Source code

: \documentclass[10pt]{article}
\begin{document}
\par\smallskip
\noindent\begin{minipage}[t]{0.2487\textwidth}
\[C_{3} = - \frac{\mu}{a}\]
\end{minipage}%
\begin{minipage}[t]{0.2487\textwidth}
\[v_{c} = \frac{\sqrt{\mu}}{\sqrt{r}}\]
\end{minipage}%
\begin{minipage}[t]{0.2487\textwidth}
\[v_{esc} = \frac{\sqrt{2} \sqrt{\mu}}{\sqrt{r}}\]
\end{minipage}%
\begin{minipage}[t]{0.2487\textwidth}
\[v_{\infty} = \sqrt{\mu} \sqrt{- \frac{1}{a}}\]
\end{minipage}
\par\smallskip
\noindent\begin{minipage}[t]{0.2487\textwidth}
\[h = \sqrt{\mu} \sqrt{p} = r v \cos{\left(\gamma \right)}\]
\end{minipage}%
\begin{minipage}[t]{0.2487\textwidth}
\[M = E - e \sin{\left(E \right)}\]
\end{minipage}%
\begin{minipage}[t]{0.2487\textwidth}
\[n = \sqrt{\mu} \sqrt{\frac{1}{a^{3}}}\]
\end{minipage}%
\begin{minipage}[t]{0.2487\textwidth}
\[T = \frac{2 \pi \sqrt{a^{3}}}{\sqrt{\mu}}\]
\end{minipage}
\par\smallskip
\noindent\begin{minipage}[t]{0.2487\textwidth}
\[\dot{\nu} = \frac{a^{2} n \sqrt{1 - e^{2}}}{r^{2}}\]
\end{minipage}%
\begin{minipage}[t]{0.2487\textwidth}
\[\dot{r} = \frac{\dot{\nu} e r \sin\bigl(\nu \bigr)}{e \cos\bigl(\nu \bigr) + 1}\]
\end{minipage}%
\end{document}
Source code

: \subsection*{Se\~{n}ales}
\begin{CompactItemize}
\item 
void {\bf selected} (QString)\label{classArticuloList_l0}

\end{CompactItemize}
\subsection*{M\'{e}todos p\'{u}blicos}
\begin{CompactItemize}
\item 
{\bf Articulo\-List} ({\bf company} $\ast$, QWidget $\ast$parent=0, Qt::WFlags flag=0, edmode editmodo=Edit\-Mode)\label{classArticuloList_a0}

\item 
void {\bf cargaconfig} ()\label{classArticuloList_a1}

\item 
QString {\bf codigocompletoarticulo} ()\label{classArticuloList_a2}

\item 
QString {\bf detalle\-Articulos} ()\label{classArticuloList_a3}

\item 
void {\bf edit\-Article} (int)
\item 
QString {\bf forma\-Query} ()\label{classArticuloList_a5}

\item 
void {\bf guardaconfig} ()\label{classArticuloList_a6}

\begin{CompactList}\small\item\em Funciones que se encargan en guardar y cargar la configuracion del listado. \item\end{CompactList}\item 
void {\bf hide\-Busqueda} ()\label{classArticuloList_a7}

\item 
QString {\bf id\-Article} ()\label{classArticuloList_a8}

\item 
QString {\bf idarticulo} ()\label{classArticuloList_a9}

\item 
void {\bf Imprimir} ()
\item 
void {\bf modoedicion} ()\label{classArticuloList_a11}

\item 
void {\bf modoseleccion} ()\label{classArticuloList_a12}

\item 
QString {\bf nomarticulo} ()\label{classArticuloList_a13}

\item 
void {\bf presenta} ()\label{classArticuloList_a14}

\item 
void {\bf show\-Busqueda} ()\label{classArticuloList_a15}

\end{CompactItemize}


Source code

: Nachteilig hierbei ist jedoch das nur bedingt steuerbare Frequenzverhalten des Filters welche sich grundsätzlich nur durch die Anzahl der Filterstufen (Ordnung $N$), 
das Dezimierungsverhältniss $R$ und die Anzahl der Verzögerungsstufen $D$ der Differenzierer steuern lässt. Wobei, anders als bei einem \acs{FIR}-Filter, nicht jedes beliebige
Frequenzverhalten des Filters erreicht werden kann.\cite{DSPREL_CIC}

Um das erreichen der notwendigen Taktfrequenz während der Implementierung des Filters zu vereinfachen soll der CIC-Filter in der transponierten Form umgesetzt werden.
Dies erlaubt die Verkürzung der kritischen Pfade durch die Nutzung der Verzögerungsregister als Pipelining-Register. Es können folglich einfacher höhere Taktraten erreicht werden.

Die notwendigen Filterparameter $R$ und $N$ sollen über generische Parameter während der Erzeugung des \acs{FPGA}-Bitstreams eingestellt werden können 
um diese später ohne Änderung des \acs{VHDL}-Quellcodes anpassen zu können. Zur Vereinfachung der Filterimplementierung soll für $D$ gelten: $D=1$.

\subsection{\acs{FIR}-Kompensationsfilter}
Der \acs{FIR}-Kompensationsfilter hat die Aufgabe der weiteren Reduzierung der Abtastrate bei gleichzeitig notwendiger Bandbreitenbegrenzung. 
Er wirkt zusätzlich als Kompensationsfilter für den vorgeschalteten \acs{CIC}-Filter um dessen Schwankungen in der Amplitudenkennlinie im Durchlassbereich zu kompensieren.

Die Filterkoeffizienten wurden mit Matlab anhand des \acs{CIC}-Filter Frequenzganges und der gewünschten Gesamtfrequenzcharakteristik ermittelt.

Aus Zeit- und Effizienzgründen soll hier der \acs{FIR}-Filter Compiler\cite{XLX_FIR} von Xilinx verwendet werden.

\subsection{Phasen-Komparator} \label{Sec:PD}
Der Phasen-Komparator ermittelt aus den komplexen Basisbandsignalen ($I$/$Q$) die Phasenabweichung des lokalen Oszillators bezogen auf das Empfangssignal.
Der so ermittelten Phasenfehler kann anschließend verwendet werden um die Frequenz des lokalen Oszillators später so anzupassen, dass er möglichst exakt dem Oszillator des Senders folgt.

....................

Output exactly the lines of the material above from the one containing "das Dezimierungsverhältniss $R$" up to and including the one containing "Dies erlaubt die".

das Dezimierungsverhältniss $R$ und die Anzahl der Verzögerungsstufen $D$ der Differenzierer steuern lässt. Wobei, anders als bei einem \acs{FIR}-Filter, nicht jedes beliebige
Frequenzverhalten des Filters erreicht werden kann.\cite{DSPREL_CIC}

Um das erreichen der notwendigen Taktfrequenz während der Implementierung des Filters zu vereinfachen soll der CIC-Filter in der transponierten Form umgesetzt werden.
Dies erlaubt die Verkürzung der kritischen Pfade durch die Nutzung der Verzögerungsregister als Pipelining-Register. Es können folglich einfacher höhere Taktraten erreicht werden.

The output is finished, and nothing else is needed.